## Task:
Nothing but the lines from the top of the records through the line with "This allows you" should be returned, exactly, and without pictures.

## Material provided:
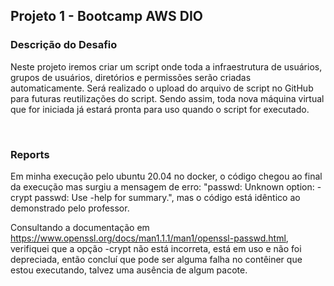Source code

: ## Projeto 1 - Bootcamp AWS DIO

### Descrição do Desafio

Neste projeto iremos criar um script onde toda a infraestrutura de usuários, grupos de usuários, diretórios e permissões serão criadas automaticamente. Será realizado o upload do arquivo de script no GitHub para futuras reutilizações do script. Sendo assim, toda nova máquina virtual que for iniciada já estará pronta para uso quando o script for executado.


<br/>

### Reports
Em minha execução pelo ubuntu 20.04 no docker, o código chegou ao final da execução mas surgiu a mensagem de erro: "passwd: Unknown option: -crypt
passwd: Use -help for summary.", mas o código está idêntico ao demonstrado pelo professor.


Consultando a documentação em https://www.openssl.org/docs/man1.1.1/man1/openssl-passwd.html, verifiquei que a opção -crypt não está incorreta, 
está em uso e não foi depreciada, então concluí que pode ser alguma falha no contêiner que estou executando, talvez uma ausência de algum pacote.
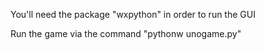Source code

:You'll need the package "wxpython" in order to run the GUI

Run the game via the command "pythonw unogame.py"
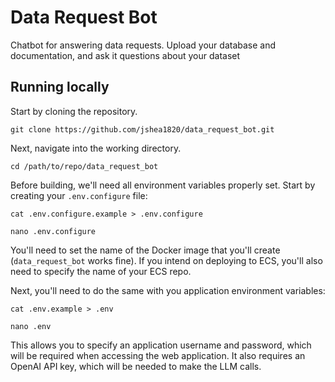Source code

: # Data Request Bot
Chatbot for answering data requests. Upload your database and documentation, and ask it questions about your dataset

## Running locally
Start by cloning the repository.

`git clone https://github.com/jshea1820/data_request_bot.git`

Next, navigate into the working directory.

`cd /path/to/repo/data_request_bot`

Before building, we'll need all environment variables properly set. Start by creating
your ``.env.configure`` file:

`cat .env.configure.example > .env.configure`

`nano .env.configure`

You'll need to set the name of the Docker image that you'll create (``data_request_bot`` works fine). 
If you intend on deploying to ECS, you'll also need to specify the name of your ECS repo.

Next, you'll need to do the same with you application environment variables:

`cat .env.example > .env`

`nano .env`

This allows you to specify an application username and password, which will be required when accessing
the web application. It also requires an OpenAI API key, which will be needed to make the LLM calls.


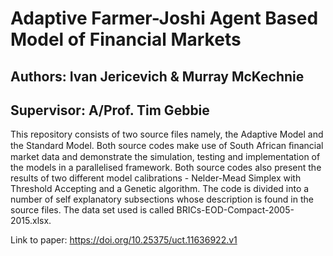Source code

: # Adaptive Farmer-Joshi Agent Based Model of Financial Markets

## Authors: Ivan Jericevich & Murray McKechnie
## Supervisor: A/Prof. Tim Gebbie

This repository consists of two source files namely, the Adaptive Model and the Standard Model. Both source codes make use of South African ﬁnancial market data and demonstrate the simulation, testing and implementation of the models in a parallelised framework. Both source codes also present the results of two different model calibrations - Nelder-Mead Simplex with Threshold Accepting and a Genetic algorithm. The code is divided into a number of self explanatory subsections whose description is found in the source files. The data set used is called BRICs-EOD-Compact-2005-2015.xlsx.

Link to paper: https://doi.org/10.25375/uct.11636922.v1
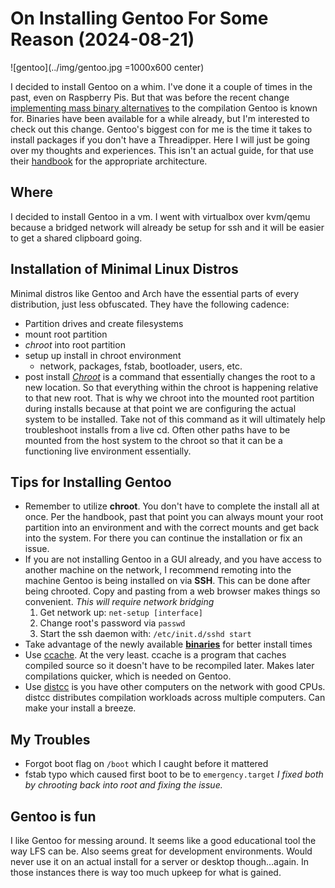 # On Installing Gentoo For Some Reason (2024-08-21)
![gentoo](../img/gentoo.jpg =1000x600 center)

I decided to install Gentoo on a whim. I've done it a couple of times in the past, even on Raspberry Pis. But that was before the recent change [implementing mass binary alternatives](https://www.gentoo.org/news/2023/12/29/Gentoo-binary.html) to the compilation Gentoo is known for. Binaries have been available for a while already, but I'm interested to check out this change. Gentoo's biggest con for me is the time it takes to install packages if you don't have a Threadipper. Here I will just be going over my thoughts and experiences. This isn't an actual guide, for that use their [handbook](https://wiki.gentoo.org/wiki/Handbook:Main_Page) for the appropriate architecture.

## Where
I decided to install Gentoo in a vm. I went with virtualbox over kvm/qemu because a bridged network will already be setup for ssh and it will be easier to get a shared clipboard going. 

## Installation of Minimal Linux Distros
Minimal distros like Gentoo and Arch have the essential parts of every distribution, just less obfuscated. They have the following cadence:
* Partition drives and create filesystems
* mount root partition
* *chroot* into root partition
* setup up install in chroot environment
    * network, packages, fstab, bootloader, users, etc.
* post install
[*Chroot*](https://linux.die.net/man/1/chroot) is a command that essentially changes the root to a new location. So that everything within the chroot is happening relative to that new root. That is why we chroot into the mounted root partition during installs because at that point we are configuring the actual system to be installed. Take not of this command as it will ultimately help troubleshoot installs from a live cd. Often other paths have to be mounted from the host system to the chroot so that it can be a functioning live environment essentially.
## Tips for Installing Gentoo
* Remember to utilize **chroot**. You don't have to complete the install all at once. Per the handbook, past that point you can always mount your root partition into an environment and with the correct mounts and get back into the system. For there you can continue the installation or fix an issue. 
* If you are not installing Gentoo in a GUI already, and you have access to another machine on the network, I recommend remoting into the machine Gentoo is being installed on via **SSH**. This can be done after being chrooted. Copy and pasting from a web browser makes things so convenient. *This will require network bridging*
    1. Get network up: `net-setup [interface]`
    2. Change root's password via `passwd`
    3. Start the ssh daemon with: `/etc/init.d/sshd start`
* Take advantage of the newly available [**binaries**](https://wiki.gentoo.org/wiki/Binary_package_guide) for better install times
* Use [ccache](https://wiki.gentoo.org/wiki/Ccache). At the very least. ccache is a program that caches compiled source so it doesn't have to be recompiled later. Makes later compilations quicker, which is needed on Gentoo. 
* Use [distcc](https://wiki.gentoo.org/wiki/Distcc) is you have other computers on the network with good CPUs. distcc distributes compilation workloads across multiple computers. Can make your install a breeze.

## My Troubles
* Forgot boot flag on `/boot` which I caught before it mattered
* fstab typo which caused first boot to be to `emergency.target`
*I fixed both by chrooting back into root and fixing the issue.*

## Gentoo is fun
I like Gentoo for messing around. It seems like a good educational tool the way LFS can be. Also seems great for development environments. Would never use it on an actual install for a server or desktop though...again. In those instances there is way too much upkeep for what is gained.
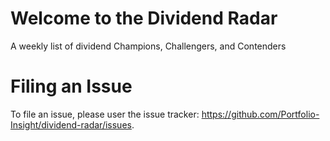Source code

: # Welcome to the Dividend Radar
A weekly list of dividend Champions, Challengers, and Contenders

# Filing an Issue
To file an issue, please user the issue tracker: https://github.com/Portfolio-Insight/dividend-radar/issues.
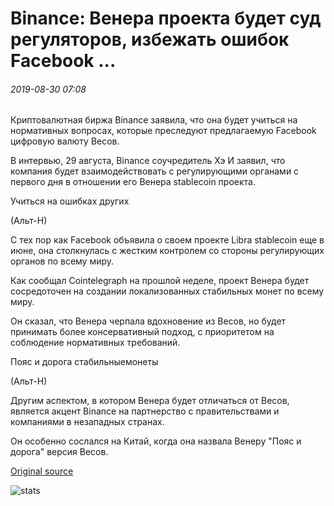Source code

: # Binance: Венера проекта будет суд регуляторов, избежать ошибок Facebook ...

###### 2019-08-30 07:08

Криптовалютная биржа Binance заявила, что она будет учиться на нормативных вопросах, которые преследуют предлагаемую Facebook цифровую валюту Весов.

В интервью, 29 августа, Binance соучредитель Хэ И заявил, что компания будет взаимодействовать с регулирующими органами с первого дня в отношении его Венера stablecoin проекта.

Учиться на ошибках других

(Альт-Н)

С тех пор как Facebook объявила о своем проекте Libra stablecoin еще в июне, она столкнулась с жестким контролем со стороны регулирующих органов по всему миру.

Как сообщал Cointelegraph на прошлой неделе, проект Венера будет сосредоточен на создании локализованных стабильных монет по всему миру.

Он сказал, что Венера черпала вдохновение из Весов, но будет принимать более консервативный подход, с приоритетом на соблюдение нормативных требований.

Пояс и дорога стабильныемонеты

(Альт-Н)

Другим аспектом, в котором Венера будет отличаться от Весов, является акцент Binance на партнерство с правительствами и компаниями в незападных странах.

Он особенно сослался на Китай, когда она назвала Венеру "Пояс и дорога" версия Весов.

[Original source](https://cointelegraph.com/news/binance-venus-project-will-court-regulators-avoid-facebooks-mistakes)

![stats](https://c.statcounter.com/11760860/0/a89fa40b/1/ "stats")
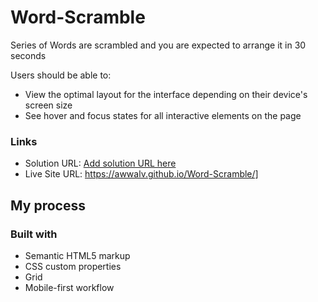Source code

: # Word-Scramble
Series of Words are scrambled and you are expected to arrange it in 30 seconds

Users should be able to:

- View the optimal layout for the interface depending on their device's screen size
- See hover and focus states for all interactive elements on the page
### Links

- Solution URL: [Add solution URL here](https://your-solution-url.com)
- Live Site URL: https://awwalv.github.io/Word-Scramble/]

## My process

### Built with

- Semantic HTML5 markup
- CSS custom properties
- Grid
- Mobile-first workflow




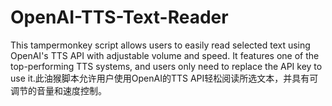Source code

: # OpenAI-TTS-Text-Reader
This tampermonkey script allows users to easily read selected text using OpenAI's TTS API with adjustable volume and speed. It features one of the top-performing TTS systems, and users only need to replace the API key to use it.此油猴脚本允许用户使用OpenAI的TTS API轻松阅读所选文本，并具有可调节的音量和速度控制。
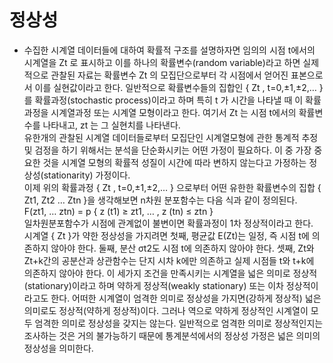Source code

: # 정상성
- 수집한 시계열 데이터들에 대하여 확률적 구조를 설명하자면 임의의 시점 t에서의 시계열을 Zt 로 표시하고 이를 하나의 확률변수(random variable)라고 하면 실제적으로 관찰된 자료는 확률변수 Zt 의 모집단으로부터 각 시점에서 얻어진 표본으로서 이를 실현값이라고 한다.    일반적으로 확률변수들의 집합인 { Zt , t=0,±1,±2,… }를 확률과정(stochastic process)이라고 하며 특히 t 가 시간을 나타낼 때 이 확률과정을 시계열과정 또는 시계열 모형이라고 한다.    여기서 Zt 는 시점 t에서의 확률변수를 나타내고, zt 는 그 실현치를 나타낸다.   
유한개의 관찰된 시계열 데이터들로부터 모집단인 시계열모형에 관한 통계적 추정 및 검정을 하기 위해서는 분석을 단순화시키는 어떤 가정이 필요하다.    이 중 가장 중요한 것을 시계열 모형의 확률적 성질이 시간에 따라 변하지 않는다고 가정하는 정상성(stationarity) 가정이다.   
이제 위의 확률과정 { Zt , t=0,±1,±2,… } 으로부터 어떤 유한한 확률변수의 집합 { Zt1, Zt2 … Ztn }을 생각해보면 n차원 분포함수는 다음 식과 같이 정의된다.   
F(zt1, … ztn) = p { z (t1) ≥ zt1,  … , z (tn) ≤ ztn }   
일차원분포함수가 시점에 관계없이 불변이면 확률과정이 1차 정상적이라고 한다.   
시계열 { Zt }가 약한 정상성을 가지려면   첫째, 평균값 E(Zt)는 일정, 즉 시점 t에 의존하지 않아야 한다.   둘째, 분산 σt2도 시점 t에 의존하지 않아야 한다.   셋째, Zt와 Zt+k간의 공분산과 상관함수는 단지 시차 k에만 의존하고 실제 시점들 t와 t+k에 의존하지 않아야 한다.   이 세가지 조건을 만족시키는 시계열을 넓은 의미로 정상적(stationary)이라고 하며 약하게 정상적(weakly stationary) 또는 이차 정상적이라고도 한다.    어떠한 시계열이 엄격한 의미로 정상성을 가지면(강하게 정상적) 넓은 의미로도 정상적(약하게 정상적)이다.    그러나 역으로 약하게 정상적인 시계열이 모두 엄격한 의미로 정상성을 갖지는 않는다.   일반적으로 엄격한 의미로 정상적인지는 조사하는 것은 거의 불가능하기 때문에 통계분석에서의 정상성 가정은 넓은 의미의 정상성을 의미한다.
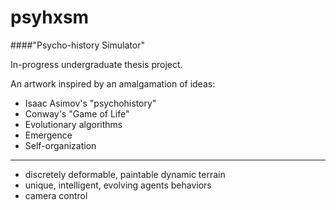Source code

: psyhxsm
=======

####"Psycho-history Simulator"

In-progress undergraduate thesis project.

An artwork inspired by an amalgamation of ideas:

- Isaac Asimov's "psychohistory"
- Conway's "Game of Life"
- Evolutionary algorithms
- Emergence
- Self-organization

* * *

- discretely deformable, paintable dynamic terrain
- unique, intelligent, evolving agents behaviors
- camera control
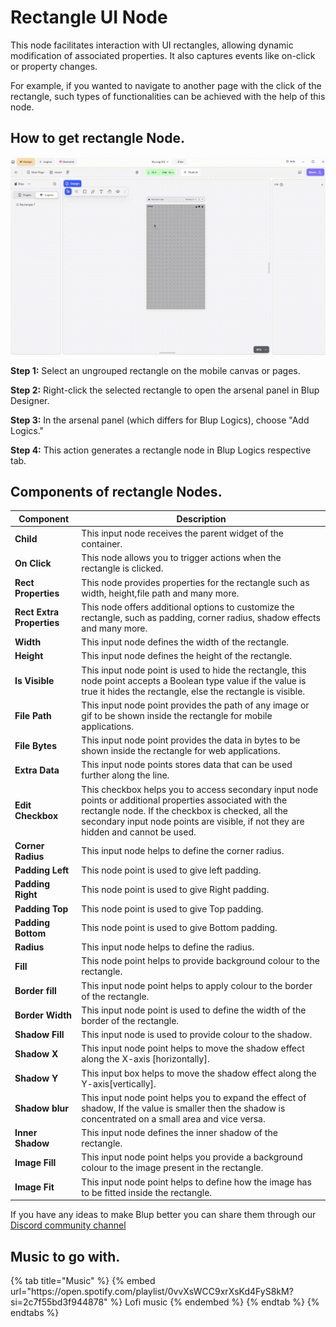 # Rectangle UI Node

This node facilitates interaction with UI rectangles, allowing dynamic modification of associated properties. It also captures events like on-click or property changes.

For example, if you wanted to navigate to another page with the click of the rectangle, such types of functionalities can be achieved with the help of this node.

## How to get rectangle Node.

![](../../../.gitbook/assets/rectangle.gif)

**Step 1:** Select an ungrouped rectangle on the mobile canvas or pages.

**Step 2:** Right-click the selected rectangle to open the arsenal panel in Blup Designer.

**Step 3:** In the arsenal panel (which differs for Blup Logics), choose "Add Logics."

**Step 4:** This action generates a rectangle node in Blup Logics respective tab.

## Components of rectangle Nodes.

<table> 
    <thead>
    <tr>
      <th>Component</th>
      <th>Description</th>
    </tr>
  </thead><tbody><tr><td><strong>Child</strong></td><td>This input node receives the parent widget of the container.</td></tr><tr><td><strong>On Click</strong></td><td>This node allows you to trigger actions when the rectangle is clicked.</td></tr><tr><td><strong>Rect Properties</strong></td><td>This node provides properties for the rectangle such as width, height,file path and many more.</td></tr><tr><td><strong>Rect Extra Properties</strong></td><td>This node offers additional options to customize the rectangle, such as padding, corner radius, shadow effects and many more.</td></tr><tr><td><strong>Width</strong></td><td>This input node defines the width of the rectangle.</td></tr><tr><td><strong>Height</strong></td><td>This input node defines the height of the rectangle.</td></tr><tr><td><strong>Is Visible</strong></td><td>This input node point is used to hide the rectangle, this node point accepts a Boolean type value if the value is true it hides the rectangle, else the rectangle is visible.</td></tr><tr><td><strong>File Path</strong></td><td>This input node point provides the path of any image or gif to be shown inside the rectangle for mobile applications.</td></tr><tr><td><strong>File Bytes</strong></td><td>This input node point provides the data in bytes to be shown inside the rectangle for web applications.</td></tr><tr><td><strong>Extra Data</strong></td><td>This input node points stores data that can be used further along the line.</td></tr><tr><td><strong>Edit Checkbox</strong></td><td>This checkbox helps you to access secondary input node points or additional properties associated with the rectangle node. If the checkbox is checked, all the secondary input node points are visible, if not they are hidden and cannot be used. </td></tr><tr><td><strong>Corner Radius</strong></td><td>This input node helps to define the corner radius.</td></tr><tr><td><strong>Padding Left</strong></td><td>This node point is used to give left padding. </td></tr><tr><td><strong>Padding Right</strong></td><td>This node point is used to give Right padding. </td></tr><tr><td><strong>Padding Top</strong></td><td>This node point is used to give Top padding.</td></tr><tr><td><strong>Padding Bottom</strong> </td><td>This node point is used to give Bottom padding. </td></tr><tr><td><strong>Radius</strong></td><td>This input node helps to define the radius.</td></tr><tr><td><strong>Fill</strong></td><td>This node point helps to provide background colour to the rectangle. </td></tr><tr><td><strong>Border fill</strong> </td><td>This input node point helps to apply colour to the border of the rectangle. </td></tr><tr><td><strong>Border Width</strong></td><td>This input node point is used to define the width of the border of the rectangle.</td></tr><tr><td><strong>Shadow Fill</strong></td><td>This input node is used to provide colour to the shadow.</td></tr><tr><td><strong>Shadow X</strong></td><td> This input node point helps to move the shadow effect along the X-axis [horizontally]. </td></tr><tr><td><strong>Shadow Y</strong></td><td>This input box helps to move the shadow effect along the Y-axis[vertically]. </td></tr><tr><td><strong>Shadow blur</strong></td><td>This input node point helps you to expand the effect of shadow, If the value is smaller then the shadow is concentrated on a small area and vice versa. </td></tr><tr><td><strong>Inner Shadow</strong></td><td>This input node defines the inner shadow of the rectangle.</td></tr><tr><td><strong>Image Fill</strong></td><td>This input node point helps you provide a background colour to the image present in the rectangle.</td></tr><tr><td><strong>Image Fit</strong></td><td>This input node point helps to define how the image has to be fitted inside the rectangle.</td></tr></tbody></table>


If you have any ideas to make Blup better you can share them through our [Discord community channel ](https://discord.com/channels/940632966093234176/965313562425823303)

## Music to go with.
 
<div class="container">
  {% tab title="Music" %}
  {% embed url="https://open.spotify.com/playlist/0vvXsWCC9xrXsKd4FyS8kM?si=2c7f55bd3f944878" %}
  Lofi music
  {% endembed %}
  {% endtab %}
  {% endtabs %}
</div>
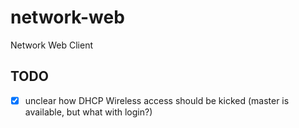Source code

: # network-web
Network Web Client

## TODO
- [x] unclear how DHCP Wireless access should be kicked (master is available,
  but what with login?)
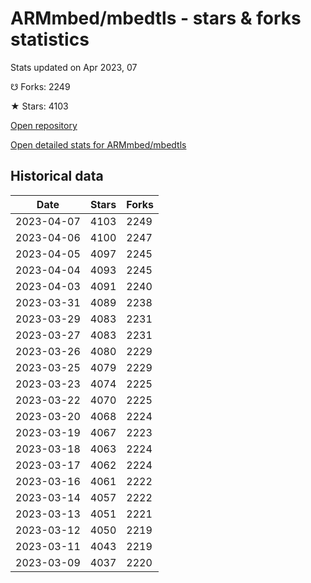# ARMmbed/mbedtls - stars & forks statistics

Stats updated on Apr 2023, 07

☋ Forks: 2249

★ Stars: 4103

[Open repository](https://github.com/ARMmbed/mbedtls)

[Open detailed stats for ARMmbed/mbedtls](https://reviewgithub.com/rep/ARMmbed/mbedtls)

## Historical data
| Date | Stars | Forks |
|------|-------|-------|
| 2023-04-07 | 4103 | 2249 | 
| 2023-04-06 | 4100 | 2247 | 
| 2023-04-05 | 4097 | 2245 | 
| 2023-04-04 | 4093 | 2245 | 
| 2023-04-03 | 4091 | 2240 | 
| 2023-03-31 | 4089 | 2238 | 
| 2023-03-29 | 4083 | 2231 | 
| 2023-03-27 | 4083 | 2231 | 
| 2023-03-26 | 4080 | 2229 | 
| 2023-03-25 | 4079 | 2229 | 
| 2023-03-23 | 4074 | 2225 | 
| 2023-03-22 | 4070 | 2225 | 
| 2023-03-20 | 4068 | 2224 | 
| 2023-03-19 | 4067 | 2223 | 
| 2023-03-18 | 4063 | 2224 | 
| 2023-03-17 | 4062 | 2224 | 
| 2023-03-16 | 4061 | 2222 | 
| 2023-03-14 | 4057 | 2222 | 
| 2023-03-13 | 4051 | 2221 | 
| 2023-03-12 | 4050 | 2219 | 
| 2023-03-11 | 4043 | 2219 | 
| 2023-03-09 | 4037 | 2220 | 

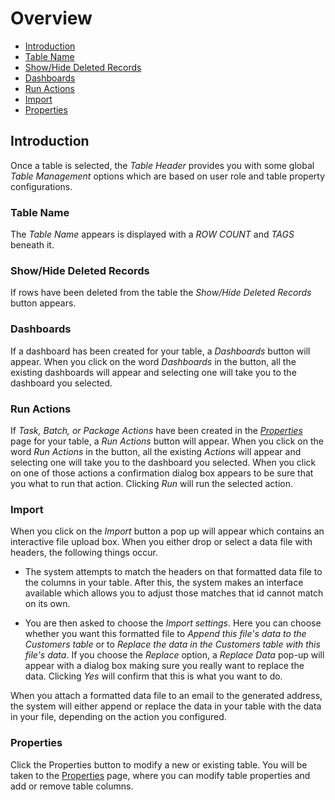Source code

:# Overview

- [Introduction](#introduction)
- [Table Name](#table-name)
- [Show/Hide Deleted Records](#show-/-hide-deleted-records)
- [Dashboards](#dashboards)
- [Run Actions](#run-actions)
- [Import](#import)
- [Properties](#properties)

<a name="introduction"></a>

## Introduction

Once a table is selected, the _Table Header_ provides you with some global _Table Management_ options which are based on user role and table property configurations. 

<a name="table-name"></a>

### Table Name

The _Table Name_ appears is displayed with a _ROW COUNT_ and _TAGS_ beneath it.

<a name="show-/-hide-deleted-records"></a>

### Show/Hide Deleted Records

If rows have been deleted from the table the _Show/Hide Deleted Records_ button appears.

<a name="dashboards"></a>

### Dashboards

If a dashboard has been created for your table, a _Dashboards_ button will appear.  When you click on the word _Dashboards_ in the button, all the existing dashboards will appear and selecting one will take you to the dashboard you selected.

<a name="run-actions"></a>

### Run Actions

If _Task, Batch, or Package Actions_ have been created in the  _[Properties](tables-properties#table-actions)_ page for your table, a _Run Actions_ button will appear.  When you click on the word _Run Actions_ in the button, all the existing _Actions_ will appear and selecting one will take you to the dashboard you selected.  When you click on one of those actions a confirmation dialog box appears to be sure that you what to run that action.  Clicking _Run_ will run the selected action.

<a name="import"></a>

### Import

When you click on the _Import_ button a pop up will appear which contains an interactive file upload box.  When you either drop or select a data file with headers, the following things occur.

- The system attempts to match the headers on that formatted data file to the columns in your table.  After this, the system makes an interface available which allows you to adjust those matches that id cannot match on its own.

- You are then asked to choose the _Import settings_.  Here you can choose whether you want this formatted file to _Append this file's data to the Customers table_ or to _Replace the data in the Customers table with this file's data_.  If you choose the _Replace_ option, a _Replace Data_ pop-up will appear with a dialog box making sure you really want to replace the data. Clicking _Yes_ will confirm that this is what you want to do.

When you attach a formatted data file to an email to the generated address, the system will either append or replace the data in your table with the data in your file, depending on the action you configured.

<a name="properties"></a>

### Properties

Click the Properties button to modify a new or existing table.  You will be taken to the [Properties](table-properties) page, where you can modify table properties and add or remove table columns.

## Expected answer:
Source code

: ## Projeto 1 - Bootcamp AWS DIO

### Descrição do Desafio

Neste projeto iremos criar um script onde toda a infraestrutura de usuários, grupos de usuários, diretórios e permissões serão criadas automaticamente. Será realizado o upload do arquivo de script no GitHub para futuras reutilizações do script. Sendo assim, toda nova máquina virtual que for iniciada já estará pronta para uso quando o script for executado.


<br/>

### Reports
Em minha execução pelo ubuntu 20.04 no docker, o código chegou ao final da execução mas surgiu a mensagem de erro: "passwd: Unknown option: -crypt
passwd: Use -help for summary.", mas o código está idêntico ao demonstrado pelo professor.


Consultando a documentação em https://www.openssl.org/docs/man1.1.1/man1/openssl-passwd.html, verifiquei que a opção -crypt não está incorreta, 
está em uso e não foi depreciada, então concluí que pode ser alguma falha no contêiner que estou executando, talvez uma ausência de algum pacote.
Source code

:You'll need the package "wxpython" in order to run the GUI

Run the game via the command "pythonw unogame.py"
Source code

: # Data Request Bot
Chatbot for answering data requests. Upload your database and documentation, and ask it questions about your dataset

## Running locally
Start by cloning the repository.

`git clone https://github.com/jshea1820/data_request_bot.git`

Next, navigate into the working directory.

`cd /path/to/repo/data_request_bot`

Before building, we'll need all environment variables properly set. Start by creating
your ``.env.configure`` file:

`cat .env.configure.example > .env.configure`

`nano .env.configure`

You'll need to set the name of the Docker image that you'll create (``data_request_bot`` works fine). 
If you intend on deploying to ECS, you'll also need to specify the name of your ECS repo.

Next, you'll need to do the same with you application environment variables:

`cat .env.example > .env`

`nano .env`

This allows you to specify an application username and password, which will be required when accessing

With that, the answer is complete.